=== TASK MATERIAL ===

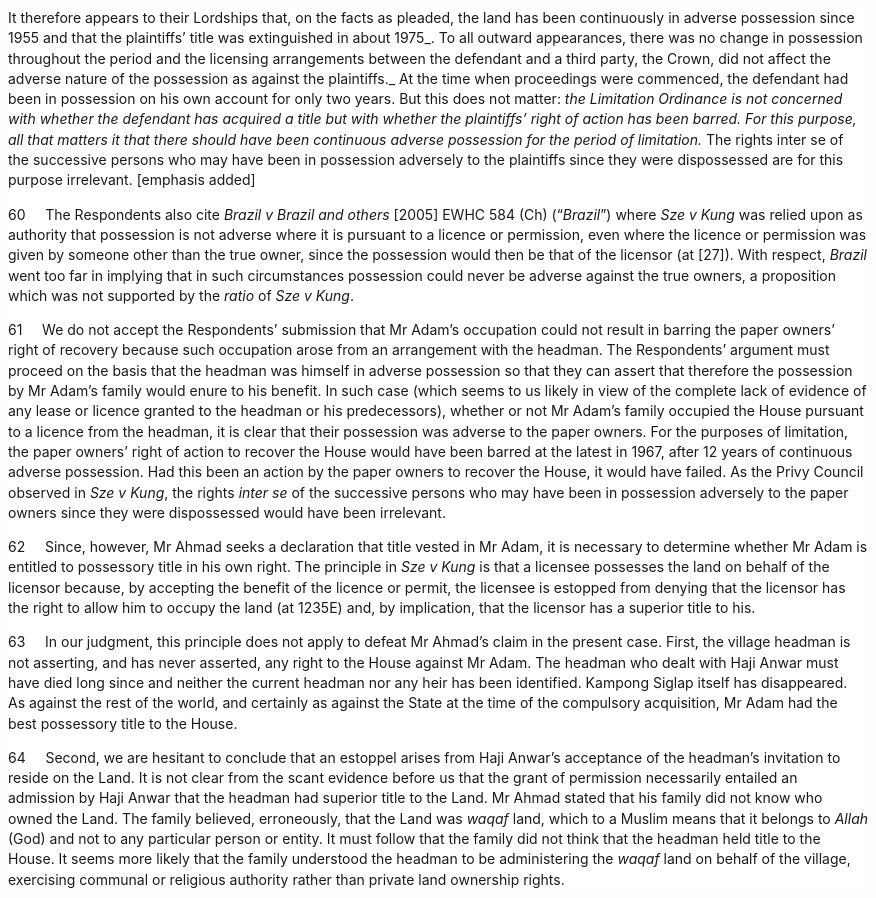 It therefore appears to their Lordships that, on the facts as pleaded, the land has been continuously in adverse possession since 1955 and that the plaintiffs’ title was extinguished in about 1975_. To all outward appearances, there was no change in possession throughout the period and the licensing arrangements between the defendant and a third party, the Crown, did not affect the adverse nature of the possession as against the plaintiffs._ At the time when proceedings were commenced, the defendant had been in possession on his own account for only two years. But this does not matter: _the Limitation Ordinance is not concerned with whether the defendant has acquired a title but with whether the plaintiffs’ right of action has been barred. For this purpose, all that matters it that there should have been continuous adverse possession for the period of limitation._ The rights inter se of the successive persons who may have been in possession adversely to the plaintiffs since they were dispossessed are for this purpose irrelevant. \[emphasis added\]

60     The Respondents also cite _Brazil v Brazil and others_ \[2005\] EWHC 584 (Ch) (“_Brazil_”) where _Sze v Kung_ was relied upon as authority that possession is not adverse where it is pursuant to a licence or permission, even where the licence or permission was given by someone other than the true owner, since the possession would then be that of the licensor (at \[27\]). With respect, _Brazil_ went too far in implying that in such circumstances possession could never be adverse against the true owners, a proposition which was not supported by the _ratio_ of _Sze v Kung_.

61     We do not accept the Respondents’ submission that Mr Adam’s occupation could not result in barring the paper owners’ right of recovery because such occupation arose from an arrangement with the headman. The Respondents’ argument must proceed on the basis that the headman was himself in adverse possession so that they can assert that therefore the possession by Mr Adam’s family would enure to his benefit. In such case (which seems to us likely in view of the complete lack of evidence of any lease or licence granted to the headman or his predecessors), whether or not Mr Adam’s family occupied the House pursuant to a licence from the headman, it is clear that their possession was adverse to the paper owners. For the purposes of limitation, the paper owners’ right of action to recover the House would have been barred at the latest in 1967, after 12 years of continuous adverse possession. Had this been an action by the paper owners to recover the House, it would have failed. As the Privy Council observed in _Sze v Kung_, the rights _inter se_ of the successive persons who may have been in possession adversely to the paper owners since they were dispossessed would have been irrelevant.

62     Since, however, Mr Ahmad seeks a declaration that title vested in Mr Adam, it is necessary to determine whether Mr Adam is entitled to possessory title in his own right. The principle in _Sze v Kung_ is that a licensee possesses the land on behalf of the licensor because, by accepting the benefit of the licence or permit, the licensee is estopped from denying that the licensor has the right to allow him to occupy the land (at 1235E) and, by implication, that the licensor has a superior title to his.

63     In our judgment, this principle does not apply to defeat Mr Ahmad’s claim in the present case. First, the village headman is not asserting, and has never asserted, any right to the House against Mr Adam. The headman who dealt with Haji Anwar must have died long since and neither the current headman nor any heir has been identified. Kampong Siglap itself has disappeared. As against the rest of the world, and certainly as against the State at the time of the compulsory acquisition, Mr Adam had the best possessory title to the House.

64     Second, we are hesitant to conclude that an estoppel arises from Haji Anwar’s acceptance of the headman’s invitation to reside on the Land. It is not clear from the scant evidence before us that the grant of permission necessarily entailed an admission by Haji Anwar that the headman had superior title to the Land. Mr Ahmad stated that his family did not know who owned the Land. The family believed, erroneously, that the Land was _waqaf_ land, which to a Muslim means that it belongs to _Allah_ (God) and not to any particular person or entity. It must follow that the family did not think that the headman held title to the House. It seems more likely that the family understood the headman to be administering the _waqaf_ land on behalf of the village, exercising communal or religious authority rather than private land ownership rights.
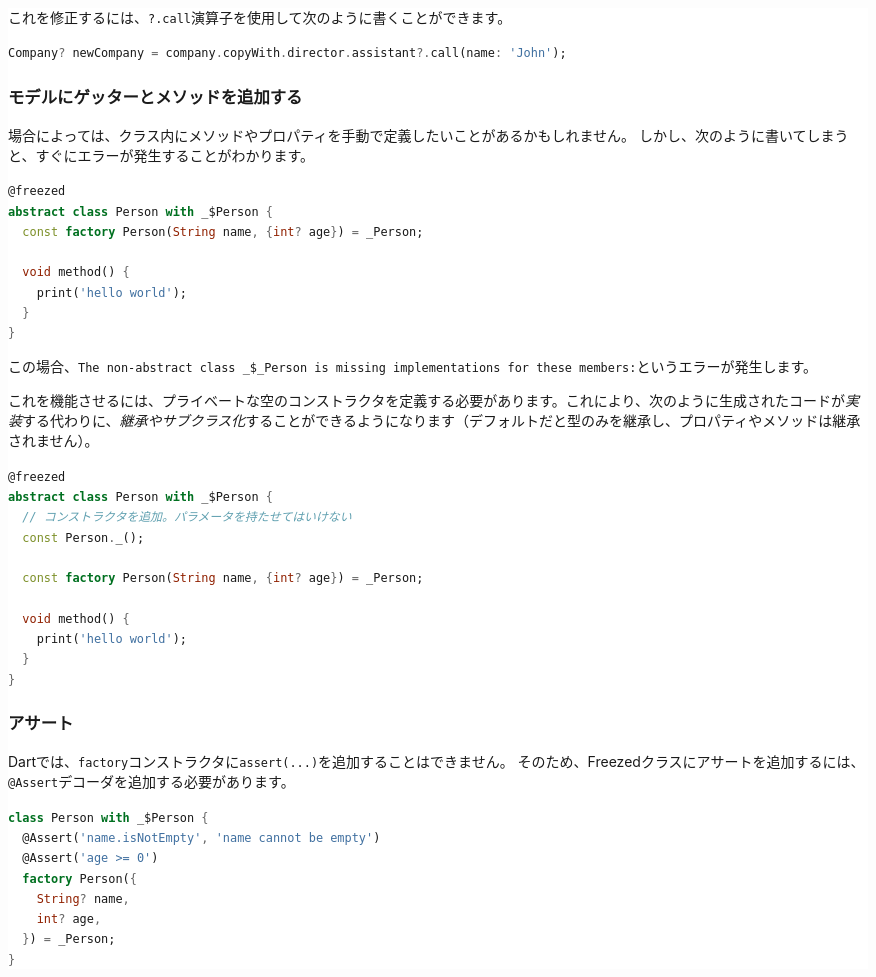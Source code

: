 これを修正するには、`?.call`演算子を使用して次のように書くことができます。

```dart
Company? newCompany = company.copyWith.director.assistant?.call(name: 'John');
```

### モデルにゲッターとメソッドを追加する

場合によっては、クラス内にメソッドやプロパティを手動で定義したいことがあるかもしれません。
しかし、次のように書いてしまうと、すぐにエラーが発生することがわかります。

```dart
@freezed
abstract class Person with _$Person {
  const factory Person(String name, {int? age}) = _Person;

  void method() {
    print('hello world');
  }
}
```

この場合、`The non-abstract class _$_Person is missing implementations for these members:`というエラーが発生します。

これを機能させるには、プライベートな空のコンストラクタを定義する必要があります。これにより、次のように生成されたコードが*実装*する代わりに、*継承やサブクラス化*することができるようになります（デフォルトだと型のみを継承し、プロパティやメソッドは継承されません）。

```dart
@freezed
abstract class Person with _$Person {
  // コンストラクタを追加。パラメータを持たせてはいけない
  const Person._();

  const factory Person(String name, {int? age}) = _Person;

  void method() {
    print('hello world');
  }
}
```

### アサート

Dartでは、`factory`コンストラクタに`assert(...)`を追加することはできません。
そのため、Freezedクラスにアサートを追加するには、`@Assert`デコーダを追加する必要があります。

```dart
class Person with _$Person {
  @Assert('name.isNotEmpty', 'name cannot be empty')
  @Assert('age >= 0')
  factory Person({
    String? name,
    int? age,
  }) = _Person;
}
```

===

All the lines that hold the word "class" must appear in the answer, copied from the records.

abstract class Person with _$Person {
この場合、`The non-abstract class _$_Person is missing implementations for these members:`というエラーが発生します。
abstract class Person with _$Person {
class Person with _$Person {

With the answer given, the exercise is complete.